To reduce the manual effort, the detection of anomalies in cloud-native applications requires more context to streamline the process and avoid too many false positives. But gathering this level of insight requires embedding application knowledge into the anomaly detection process to account for application workloads and their impact on application behavior.
Limitation of Relying on a Single Metric Outlier
Rare or infrequent anomalies within systems often entail debugging at a very granular level, which can make relying on a single metric outlier a challenge. When users manually decide on which metric(s) to set a threshold like response time, it can often miss the true problem indicators. Additionally, besides the burden of tuning the thresholds to avoid false alerts, the manual process is susceptible to missing the true problem indicators that can often be derived from environmental conditions.
What’s often overlooked in existing approaches is creating metrics that measure the value derived from a system’s overall performance, such as environmental conditions like workloads. By using a machine learning approach to gather metrics on workloads in relation to system uptime, response time, the number of requests per second and how much processing power or memory an application has, the necessary thresholds can be created. If an abrupt spike in traffic occurs in the system, this correlation of metrics can provide the visibility and insight to understand the cause of the spike which may be due to an incorrect service configuration, malicious behavior or issues with other parts of your system. In addition to providing visibility, you can also use the information to detect and determine the severity of issues.
Isolating Root Cause Analysis Without Context
Root cause analysis (RCA) is a concept first developed by Sakichi Toyoda in 1958 as part of Toyota’s manufacturing process. Since it was introduced, it has been adopted by almost every industry from publishing to engineering. The idea of identifying an anomaly and then using the RCA process to help triage and resolve the resulting performance issues has traditionally been the accepted approach. The challenge for modern environments is that once a war room is created to investigate, some other change has already occurred that complicates the exercise and ties up ongoing cycles from developer and infrastructure teams.

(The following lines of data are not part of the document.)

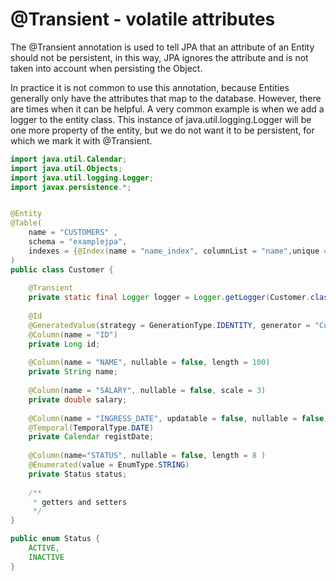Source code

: # @Transient - volatile attributes

The @Transient annotation is used to tell JPA that an attribute of an Entity should not be persistent, in this way, JPA ignores the attribute and is not taken into account when persisting the Object.

In practice it is not common to use this annotation, because Entities generally only have the attributes that map to the database. However, there are times when it can be helpful. A very common example is when we add a logger to the entity class. This instance of java.util.logging.Logger will be one more property of the entity, but we do not want it to be persistent, for which we mark it with @Transient.

```java
import java.util.Calendar;
import java.util.Objects;
import java.util.logging.Logger;
import javax.persistence.*;


@Entity
@Table(
    name = "CUSTOMERS" , 
    schema = "examplejpa", 
    indexes = {@Index(name = "name_index", columnList = "name",unique = true)}
)
public class Customer {
    
    @Transient
    private static final Logger logger = Logger.getLogger(Customer.class.getSimpleName());
    
    @Id
    @GeneratedValue(strategy = GenerationType.IDENTITY, generator = "CustomerTable")
    @Column(name = "ID")
    private Long id;
    
    @Column(name = "NAME", nullable = false, length = 100)
    private String name; 
    
    @Column(name = "SALARY", nullable = false, scale = 3)
    private double salary;
    
    @Column(name = "INGRESS_DATE", updatable = false, nullable = false)
    @Temporal(TemporalType.DATE)
    private Calendar registDate;
    
    @Column(name="STATUS", nullable = false, length = 8 )
    @Enumerated(value = EnumType.STRING)
    private Status status;
     
    /**
     * getters and setters
     */
}
```

```java
public enum Status {
    ACTIVE,
    INACTIVE
}
```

Prioritizing and remediating actions based on what impacts the business requires context. By using data on how individual components of a system work together and tracing those correlations to find the root cause, connections between seemingly unrelated events can be identified. Then, it’s easier to understand why a change in performance occurred and how to avoid it in the future. Today’s complex dependencies in cloud-native applications mean that technologists often understand less about the application than they think.
While cloud-native technology adoption is mainstream, a recent survey revealed that security (24%), management (23%), high availability (22%) and observability (16%) continue to be the top concerns. Addressing these priorities requires rethinking traditional anomaly approaches that rely on setting thresholds to detect outliers on specific metrics that are independent of the application context. Rather, using a detection system that is based on learning correct behavior and utilizes appropriate data collected at runtime over some configurable time—for example, 24 hours or less—is required for modern cloud application environments. With this type of learned model deployed at runtime to check for deviations from expected state, DevOps teams and engineers can work effectively to identify, isolate and fix anomalies quickly to meet customer experiences.